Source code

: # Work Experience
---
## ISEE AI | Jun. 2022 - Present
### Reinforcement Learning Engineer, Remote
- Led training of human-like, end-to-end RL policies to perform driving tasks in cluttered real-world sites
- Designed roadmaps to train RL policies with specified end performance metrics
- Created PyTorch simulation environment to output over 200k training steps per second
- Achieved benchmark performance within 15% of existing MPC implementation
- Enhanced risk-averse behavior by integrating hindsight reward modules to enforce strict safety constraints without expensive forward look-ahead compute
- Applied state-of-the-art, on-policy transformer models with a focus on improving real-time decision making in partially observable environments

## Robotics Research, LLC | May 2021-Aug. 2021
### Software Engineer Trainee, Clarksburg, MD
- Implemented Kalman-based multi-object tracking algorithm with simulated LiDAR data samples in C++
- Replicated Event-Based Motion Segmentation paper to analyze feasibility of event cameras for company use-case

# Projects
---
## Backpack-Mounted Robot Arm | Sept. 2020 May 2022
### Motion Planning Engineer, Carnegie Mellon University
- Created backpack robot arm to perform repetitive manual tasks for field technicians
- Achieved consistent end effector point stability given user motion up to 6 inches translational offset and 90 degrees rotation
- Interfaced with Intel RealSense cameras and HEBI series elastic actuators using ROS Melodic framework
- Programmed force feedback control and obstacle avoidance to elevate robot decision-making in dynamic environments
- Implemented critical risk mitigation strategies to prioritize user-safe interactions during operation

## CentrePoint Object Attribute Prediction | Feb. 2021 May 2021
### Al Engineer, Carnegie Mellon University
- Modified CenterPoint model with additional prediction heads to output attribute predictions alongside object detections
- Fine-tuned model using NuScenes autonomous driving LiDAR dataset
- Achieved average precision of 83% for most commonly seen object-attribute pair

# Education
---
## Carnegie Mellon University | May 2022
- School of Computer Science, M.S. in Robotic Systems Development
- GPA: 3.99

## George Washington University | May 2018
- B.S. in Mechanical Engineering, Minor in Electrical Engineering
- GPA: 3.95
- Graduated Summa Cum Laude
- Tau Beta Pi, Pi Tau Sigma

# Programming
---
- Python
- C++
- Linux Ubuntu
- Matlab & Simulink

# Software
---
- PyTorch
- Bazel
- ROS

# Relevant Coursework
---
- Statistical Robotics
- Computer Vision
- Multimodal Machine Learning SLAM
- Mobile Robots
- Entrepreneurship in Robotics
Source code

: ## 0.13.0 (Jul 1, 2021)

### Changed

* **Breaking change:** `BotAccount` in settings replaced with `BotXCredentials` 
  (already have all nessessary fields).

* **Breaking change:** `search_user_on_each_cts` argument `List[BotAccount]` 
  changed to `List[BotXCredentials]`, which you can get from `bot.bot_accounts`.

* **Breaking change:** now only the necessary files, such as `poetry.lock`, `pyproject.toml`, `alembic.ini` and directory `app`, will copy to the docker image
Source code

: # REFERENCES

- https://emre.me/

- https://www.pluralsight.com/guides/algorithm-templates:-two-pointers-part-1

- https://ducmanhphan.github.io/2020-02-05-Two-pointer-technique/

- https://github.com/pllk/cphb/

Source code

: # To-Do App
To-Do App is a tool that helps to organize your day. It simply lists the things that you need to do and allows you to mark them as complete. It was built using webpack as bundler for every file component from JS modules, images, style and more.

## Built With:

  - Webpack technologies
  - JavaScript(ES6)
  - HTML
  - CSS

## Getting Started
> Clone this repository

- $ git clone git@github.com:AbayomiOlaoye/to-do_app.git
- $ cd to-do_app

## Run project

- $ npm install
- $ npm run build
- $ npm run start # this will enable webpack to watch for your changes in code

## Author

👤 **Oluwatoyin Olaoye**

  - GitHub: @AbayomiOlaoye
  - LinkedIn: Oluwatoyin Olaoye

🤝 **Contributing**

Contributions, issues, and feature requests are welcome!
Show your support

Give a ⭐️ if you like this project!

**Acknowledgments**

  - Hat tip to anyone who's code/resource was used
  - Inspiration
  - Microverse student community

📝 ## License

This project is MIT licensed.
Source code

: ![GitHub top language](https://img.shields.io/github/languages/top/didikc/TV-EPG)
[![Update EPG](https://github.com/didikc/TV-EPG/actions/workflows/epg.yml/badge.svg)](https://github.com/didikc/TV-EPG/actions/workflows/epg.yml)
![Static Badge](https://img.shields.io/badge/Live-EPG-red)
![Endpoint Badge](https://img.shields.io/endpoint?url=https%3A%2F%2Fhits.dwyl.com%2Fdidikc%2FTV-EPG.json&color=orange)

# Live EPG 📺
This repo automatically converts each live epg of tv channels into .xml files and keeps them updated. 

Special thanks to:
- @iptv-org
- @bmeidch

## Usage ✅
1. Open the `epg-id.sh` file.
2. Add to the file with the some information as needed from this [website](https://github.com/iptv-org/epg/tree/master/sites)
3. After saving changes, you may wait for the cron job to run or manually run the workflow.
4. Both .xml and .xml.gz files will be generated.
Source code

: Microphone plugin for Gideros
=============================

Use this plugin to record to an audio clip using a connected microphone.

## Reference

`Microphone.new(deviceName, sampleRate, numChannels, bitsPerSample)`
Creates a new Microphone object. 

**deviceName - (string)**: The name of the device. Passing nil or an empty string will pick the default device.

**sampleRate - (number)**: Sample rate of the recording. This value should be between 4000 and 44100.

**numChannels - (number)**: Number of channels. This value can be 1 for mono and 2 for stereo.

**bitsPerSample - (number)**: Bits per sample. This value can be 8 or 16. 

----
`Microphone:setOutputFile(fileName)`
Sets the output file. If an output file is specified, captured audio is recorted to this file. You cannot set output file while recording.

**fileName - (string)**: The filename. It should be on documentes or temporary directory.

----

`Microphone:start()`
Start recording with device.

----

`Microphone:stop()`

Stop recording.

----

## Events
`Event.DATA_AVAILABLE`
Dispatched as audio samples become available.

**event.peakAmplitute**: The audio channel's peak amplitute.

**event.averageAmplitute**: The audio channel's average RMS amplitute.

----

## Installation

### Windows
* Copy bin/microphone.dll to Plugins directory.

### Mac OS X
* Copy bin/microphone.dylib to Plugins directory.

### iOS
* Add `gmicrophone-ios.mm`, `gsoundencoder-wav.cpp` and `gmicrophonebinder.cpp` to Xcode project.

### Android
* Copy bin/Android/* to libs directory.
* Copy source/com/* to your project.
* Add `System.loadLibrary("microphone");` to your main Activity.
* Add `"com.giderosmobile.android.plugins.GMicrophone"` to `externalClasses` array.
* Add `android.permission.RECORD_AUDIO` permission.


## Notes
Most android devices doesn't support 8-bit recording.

→ Work item:
Your task is to quote the listing above word for word.

→ Task output:
Source code

: # Work Experience
---
## ISEE AI | Jun. 2022 - Present
### Reinforcement Learning Engineer, Remote
- Led training of human-like, end-to-end RL policies to perform driving tasks in cluttered real-world sites
- Designed roadmaps to train RL policies with specified end performance metrics
- Created PyTorch simulation environment to output over 200k training steps per second
- Achieved benchmark performance within 15% of existing MPC implementation
- Enhanced risk-averse behavior by integrating hindsight reward modules to enforce strict safety constraints without expensive forward look-ahead compute
- Applied state-of-the-art, on-policy transformer models with a focus on improving real-time decision making in partially observable environments

## Robotics Research, LLC | May 2021-Aug. 2021
### Software Engineer Trainee, Clarksburg, MD
- Implemented Kalman-based multi-object tracking algorithm with simulated LiDAR data samples in C++
- Replicated Event-Based Motion Segmentation paper to analyze feasibility of event cameras for company use-case

# Projects
---
## Backpack-Mounted Robot Arm | Sept. 2020 May 2022
### Motion Planning Engineer, Carnegie Mellon University
- Created backpack robot arm to perform repetitive manual tasks for field technicians
- Achieved consistent end effector point stability given user motion up to 6 inches translational offset and 90 degrees rotation
- Interfaced with Intel RealSense cameras and HEBI series elastic actuators using ROS Melodic framework
- Programmed force feedback control and obstacle avoidance to elevate robot decision-making in dynamic environments
- Implemented critical risk mitigation strategies to prioritize user-safe interactions during operation

## CentrePoint Object Attribute Prediction | Feb. 2021 May 2021
### Al Engineer, Carnegie Mellon University
- Modified CenterPoint model with additional prediction heads to output attribute predictions alongside object detections
- Fine-tuned model using NuScenes autonomous driving LiDAR dataset
- Achieved average precision of 83% for most commonly seen object-attribute pair

# Education
---
## Carnegie Mellon University | May 2022
- School of Computer Science, M.S. in Robotic Systems Development
- GPA: 3.99

## George Washington University | May 2018
- B.S. in Mechanical Engineering, Minor in Electrical Engineering
- GPA: 3.95
- Graduated Summa Cum Laude
- Tau Beta Pi, Pi Tau Sigma

# Programming
---
- Python
- C++
- Linux Ubuntu
- Matlab & Simulink

# Software
---
- PyTorch
- Bazel
- ROS

# Relevant Coursework
---
- Statistical Robotics
- Computer Vision
- Multimodal Machine Learning SLAM
- Mobile Robots
- Entrepreneurship in Robotics
Source code

: ## 0.13.0 (Jul 1, 2021)

### Changed

* **Breaking change:** `BotAccount` in settings replaced with `BotXCredentials` 
  (already have all nessessary fields).

* **Breaking change:** `search_user_on_each_cts` argument `List[BotAccount]` 
  changed to `List[BotXCredentials]`, which you can get from `bot.bot_accounts`.

* **Breaking change:** now only the necessary files, such as `poetry.lock`, `pyproject.toml`, `alembic.ini` and directory `app`, will copy to the docker image
Source code

: # REFERENCES

- https://emre.me/

- https://www.pluralsight.com/guides/algorithm-templates:-two-pointers-part-1

- https://ducmanhphan.github.io/2020-02-05-Two-pointer-technique/

- https://github.com/pllk/cphb/

Source code

: # To-Do App
To-Do App is a tool that helps to organize your day. It simply lists the things that you need to do and allows you to mark them as complete. It was built using webpack as bundler for every file component from JS modules, images, style and more.

## Built With:

  - Webpack technologies
  - JavaScript(ES6)
  - HTML
  - CSS

## Getting Started
> Clone this repository

- $ git clone git@github.com:AbayomiOlaoye/to-do_app.git
- $ cd to-do_app

## Run project

- $ npm install
- $ npm run build
- $ npm run start # this will enable webpack to watch for your changes in code

## Author

👤 **Oluwatoyin Olaoye**

  - GitHub: @AbayomiOlaoye
  - LinkedIn: Oluwatoyin Olaoye

🤝 **Contributing**

Contributions, issues, and feature requests are welcome!
Show your support

Give a ⭐️ if you like this project!

**Acknowledgments**

  - Hat tip to anyone who's code/resource was used
  - Inspiration
  - Microverse student community

📝 ## License

This project is MIT licensed.
Source code

: ![GitHub top language](https://img.shields.io/github/languages/top/didikc/TV-EPG)
[![Update EPG](https://github.com/didikc/TV-EPG/actions/workflows/epg.yml/badge.svg)](https://github.com/didikc/TV-EPG/actions/workflows/epg.yml)
![Static Badge](https://img.shields.io/badge/Live-EPG-red)
![Endpoint Badge](https://img.shields.io/endpoint?url=https%3A%2F%2Fhits.dwyl.com%2Fdidikc%2FTV-EPG.json&color=orange)

# Live EPG 📺
This repo automatically converts each live epg of tv channels into .xml files and keeps them updated. 

Special thanks to:
- @iptv-org
- @bmeidch

## Usage ✅
1. Open the `epg-id.sh` file.
2. Add to the file with the some information as needed from this [website](https://github.com/iptv-org/epg/tree/master/sites)
3. After saving changes, you may wait for the cron job to run or manually run the workflow.
4. Both .xml and .xml.gz files will be generated.
Source code

: Microphone plugin for Gideros
=============================

Use this plugin to record to an audio clip using a connected microphone.

## Reference

`Microphone.new(deviceName, sampleRate, numChannels, bitsPerSample)`
Creates a new Microphone object. 

**deviceName - (string)**: The name of the device. Passing nil or an empty string will pick the default device.

**sampleRate - (number)**: Sample rate of the recording. This value should be between 4000 and 44100.

**numChannels - (number)**: Number of channels. This value can be 1 for mono and 2 for stereo.

**bitsPerSample - (number)**: Bits per sample. This value can be 8 or 16. 

----
`Microphone:setOutputFile(fileName)`
Sets the output file. If an output file is specified, captured audio is recorted to this file. You cannot set output file while recording.

**fileName - (string)**: The filename. It should be on documentes or temporary directory.

----

`Microphone:start()`
Start recording with device.

----

`Microphone:stop()`

Stop recording.

----

## Events
`Event.DATA_AVAILABLE`
Dispatched as audio samples become available.

**event.peakAmplitute**: The audio channel's peak amplitute.

**event.averageAmplitute**: The audio channel's average RMS amplitute.

----

## Installation

### Windows
* Copy bin/microphone.dll to Plugins directory.

### Mac OS X
* Copy bin/microphone.dylib to Plugins directory.

### iOS
* Add `gmicrophone-ios.mm`, `gsoundencoder-wav.cpp` and `gmicrophonebinder.cpp` to Xcode project.

### Android
* Copy bin/Android/* to libs directory.
* Copy source/com/* to your project.
* Add `System.loadLibrary("microphone");` to your main Activity.
* Add `"com.giderosmobile.android.plugins.GMicrophone"` to `externalClasses` array.
* Add `android.permission.RECORD_AUDIO` permission.


## Notes
Most android devices doesn't support 8-bit recording.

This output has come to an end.